### TASK ITEM
Find how many lines in the entries below carry the word "config" and answer with only that figure.

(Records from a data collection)
··········

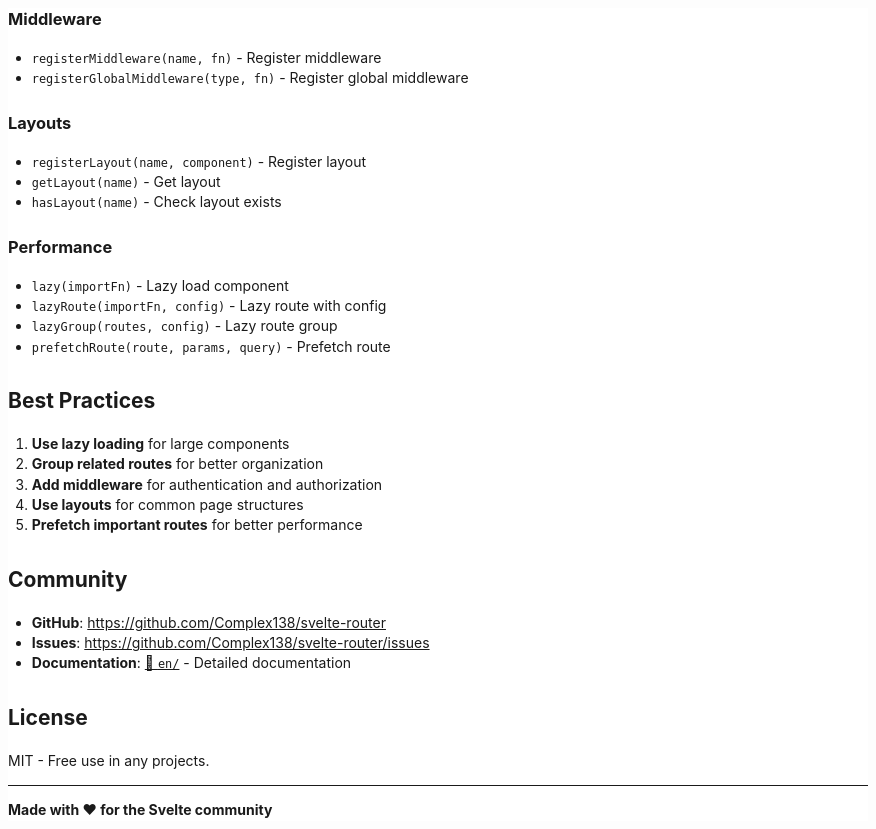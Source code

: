 ### Middleware
- `registerMiddleware(name, fn)` - Register middleware
- `registerGlobalMiddleware(type, fn)` - Register global middleware

### Layouts
- `registerLayout(name, component)` - Register layout
- `getLayout(name)` - Get layout
- `hasLayout(name)` - Check layout exists

### Performance
- `lazy(importFn)` - Lazy load component
- `lazyRoute(importFn, config)` - Lazy route with config
- `lazyGroup(routes, config)` - Lazy route group
- `prefetchRoute(route, params, query)` - Prefetch route

## Best Practices

1. **Use lazy loading** for large components
2. **Group related routes** for better organization
3. **Add middleware** for authentication and authorization
4. **Use layouts** for common page structures
5. **Prefetch important routes** for better performance

## Community

- **GitHub**: https://github.com/Complex138/svelte-router
- **Issues**: https://github.com/Complex138/svelte-router/issues
- **Documentation**: [📂 `en/`](en/) - Detailed documentation

## License

MIT - Free use in any projects.

---

**Made with ❤️ for the Svelte community**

··········

### ANSWER SECTION
2